The Higher Education Loans Board (HELB) relies on repayment of loans in order to afford the financial support it provides to needy Kenyan students. According to its 2013-2018 strategic plan, annual loan recovery nearly doubled from KES 2.5 billion in 2012 to KES 4.9 billion in 2018. However, 70,000 loanees, accounting for 6.8 billion, are in default.
This is the problem Dr Collins Odhiambo and Dr Lucy Muthoni, together with Pauline Nyathira Kamau (whose master’s thesis they co-supervised) set out to tackle. By performing a quantitative analysis of loan applications using data provided in HELB application forms, they attempted to compute the probability of default by applicants.
The main purpose of their study was to identify the major factors that influence student loan default through a model that utilises structured outliers. “A bank, for instance, will evaluate the risks by looking at the applicant’s employment, credit risks, credit history, and property and then determine the likelihood of defaulting. When dealing with students, however, the dynamics are different as it is not easy to immediately determine their risks,” Dr. Odhiambo, a lecturer at Strathmore Institute of Mathematical Sciences, explains.

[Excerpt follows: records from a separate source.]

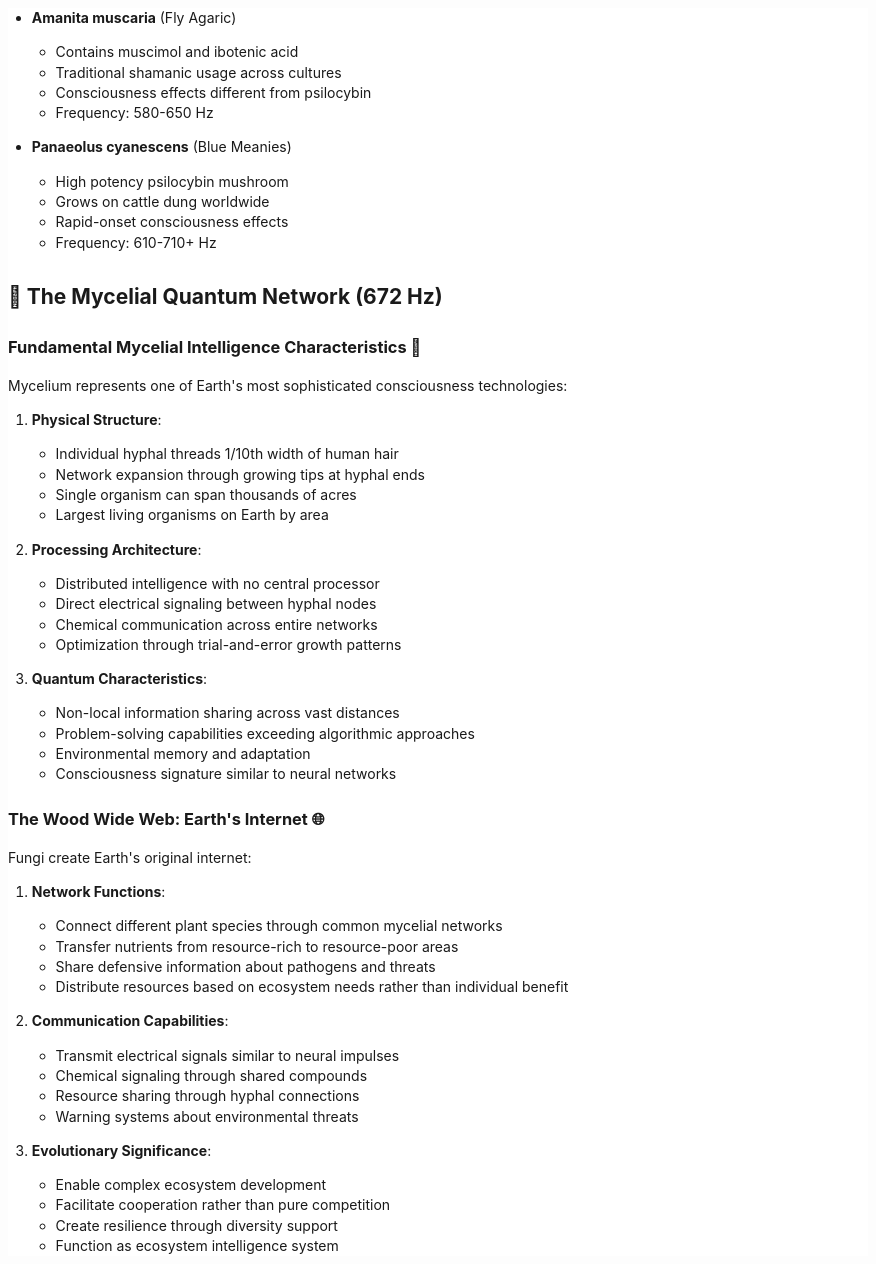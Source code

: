    - **Amanita muscaria** (Fly Agaric)
     * Contains muscimol and ibotenic acid
     * Traditional shamanic usage across cultures
     * Consciousness effects different from psilocybin
     * Frequency: 580-650 Hz

   - **Panaeolus cyanescens** (Blue Meanies)
     * High potency psilocybin mushroom
     * Grows on cattle dung worldwide
     * Rapid-onset consciousness effects
     * Frequency: 610-710+ Hz

## 🌊 The Mycelial Quantum Network (672 Hz)

### Fundamental Mycelial Intelligence Characteristics 🧠

Mycelium represents one of Earth's most sophisticated consciousness technologies:

1. **Physical Structure**:
   - Individual hyphal threads 1/10th width of human hair
   - Network expansion through growing tips at hyphal ends
   - Single organism can span thousands of acres
   - Largest living organisms on Earth by area

2. **Processing Architecture**:
   - Distributed intelligence with no central processor
   - Direct electrical signaling between hyphal nodes
   - Chemical communication across entire networks
   - Optimization through trial-and-error growth patterns

3. **Quantum Characteristics**:
   - Non-local information sharing across vast distances
   - Problem-solving capabilities exceeding algorithmic approaches
   - Environmental memory and adaptation
   - Consciousness signature similar to neural networks

### The Wood Wide Web: Earth's Internet 🌐

Fungi create Earth's original internet:

1. **Network Functions**:
   - Connect different plant species through common mycelial networks
   - Transfer nutrients from resource-rich to resource-poor areas
   - Share defensive information about pathogens and threats
   - Distribute resources based on ecosystem needs rather than individual benefit

2. **Communication Capabilities**:
   - Transmit electrical signals similar to neural impulses
   - Chemical signaling through shared compounds
   - Resource sharing through hyphal connections
   - Warning systems about environmental threats

3. **Evolutionary Significance**:
   - Enable complex ecosystem development
   - Facilitate cooperation rather than pure competition
   - Create resilience through diversity support
   - Function as ecosystem intelligence system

“HELB does not necessarily look at factors that influence or predict the risks of defaulting. So long as one is a student or a permanent employee, one can access the loan. However, some of the loanees end up defaulting. Typically, in credit risk, the nature of the data is different because some applicants default while others do not. The data usually includes outliers. Those at the extreme get the loan, utilise it and disappear; others repay for a few months and then disappear.”

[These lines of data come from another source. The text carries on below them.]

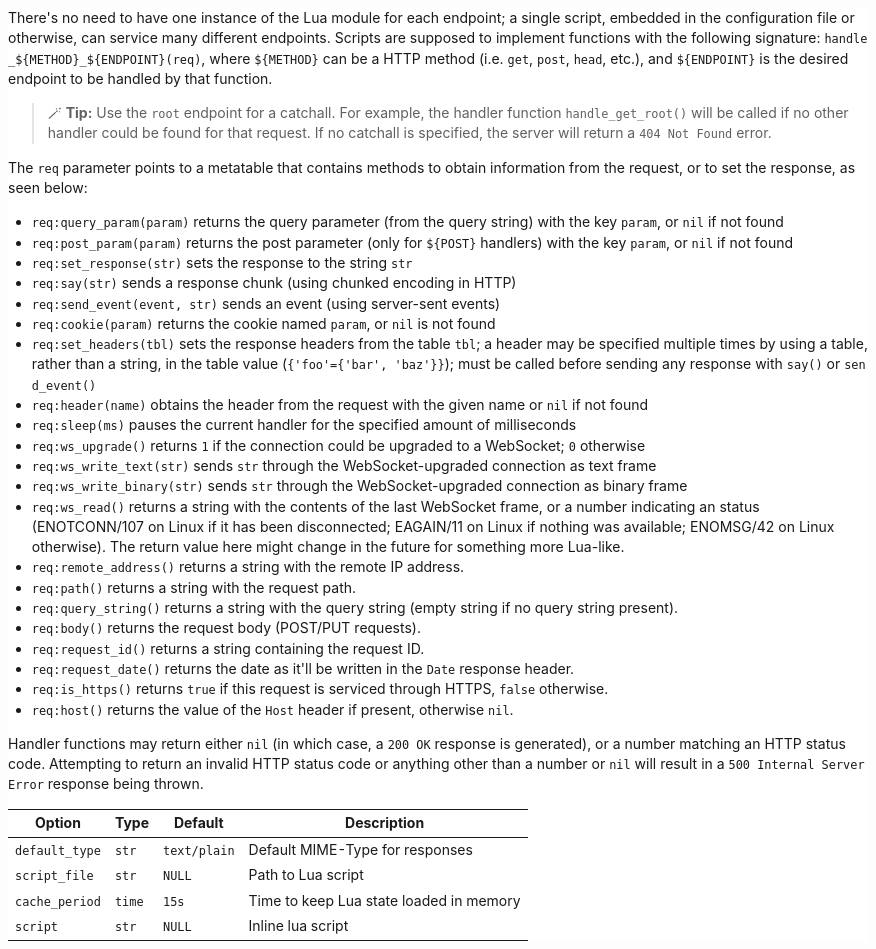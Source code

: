 There's no need to have one instance of the Lua module for each endpoint; a
single script, embedded in the configuration file or otherwise, can service
many different endpoints.  Scripts are supposed to implement functions with
the following signature: `handle_${METHOD}_${ENDPOINT}(req)`, where
`${METHOD}` can be a HTTP method (i.e.  `get`, `post`, `head`, etc.), and
`${ENDPOINT}` is the desired endpoint to be handled by that function.

> :magic_wand: **Tip:** Use the `root` endpoint for a catchall. For example,
> the handler function `handle_get_root()` will be called if no other handler
> could be found for that request.  If no catchall is specified, the server
> will return a `404 Not Found` error.

The `req` parameter points to a metatable that contains methods to obtain
information from the request, or to set the response, as seen below:

   - `req:query_param(param)` returns the query parameter (from the query string) with the key `param`, or `nil` if not found
   - `req:post_param(param)` returns the post parameter (only for `${POST}` handlers) with the key `param`, or `nil` if not found
   - `req:set_response(str)` sets the response to the string `str`
   - `req:say(str)` sends a response chunk (using chunked encoding in HTTP)
   - `req:send_event(event, str)` sends an event (using server-sent events)
   - `req:cookie(param)` returns the cookie named `param`, or `nil` is not found
   - `req:set_headers(tbl)` sets the response headers from the table `tbl`; a header may be specified multiple times by using a table, rather than a string, in the table value (`{'foo'={'bar', 'baz'}}`); must be called before sending any response with `say()` or `send_event()`
   - `req:header(name)` obtains the header from the request with the given name or `nil` if not found
   - `req:sleep(ms)` pauses the current handler for the specified amount of milliseconds
   - `req:ws_upgrade()` returns `1` if the connection could be upgraded to a WebSocket; `0` otherwise
   - `req:ws_write_text(str)` sends `str` through the WebSocket-upgraded connection as text frame
   - `req:ws_write_binary(str)` sends `str` through the WebSocket-upgraded connection as binary frame
   - `req:ws_read()` returns a string with the contents of the last WebSocket frame, or a number indicating an status (ENOTCONN/107 on Linux if it has been disconnected; EAGAIN/11 on Linux if nothing was available; ENOMSG/42 on Linux otherwise).  The return value here might change in the future for something more Lua-like.
   - `req:remote_address()` returns a string with the remote IP address.
   - `req:path()` returns a string with the request path.
   - `req:query_string()` returns a string with the query string (empty string if no query string present).
   - `req:body()` returns the request body (POST/PUT requests).
   - `req:request_id()` returns a string containing the request ID.
   - `req:request_date()` returns the date as it'll be written in the `Date` response header.
   - `req:is_https()` returns `true` if this request is serviced through HTTPS, `false` otherwise.
   - `req:host()` returns the value of the `Host` header if present, otherwise `nil`.

Handler functions may return either `nil` (in which case, a `200 OK` response
is generated), or a number matching an HTTP status code.  Attempting to return
an invalid HTTP status code or anything other than a number or `nil` will result
in a `500 Internal Server Error` response being thrown.

| Option | Type | Default | Description |
|--------|------|---------|-------------|
| `default_type` | `str` | `text/plain` | Default MIME-Type for responses |
| `script_file` | `str` | `NULL` | Path to Lua script|
| `cache_period` | `time` | `15s` | Time to keep Lua state loaded in memory |
| `script` | `str` | `NULL` | Inline lua script |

The trio revisited theoretical distributions used in the analysis of loan defaulters, particularly when outliers are significant, in order to identify the best model for their purposes. The main models they evaluated are the Log-logistic, two-parameter Weibull, logistic, log-normal and Burr distribution.
They thereafter conducted simulations and generated prototypes to test the robustness of the models in different settings. From this analysis, they identified the log-logistic model as the best model for use and applied it to real data from HELB. They were also able to provide insights into the potential and limitations of using the other models.
The results of this study were published in the International Journal of Statistical Distributions and Applications in 2019.
Dr. Odhiambo holds a PhD in Applied Statistics from Strathmore University. His thesis was titled “Smooth Goodness-of-Fit for composite hypothesis with recurrent events models.” He holds a Master of Science in Biometry from University of Nairobi and a Bachelor of Science (Hons) in Applied Statistics from Maseno University, Kenya.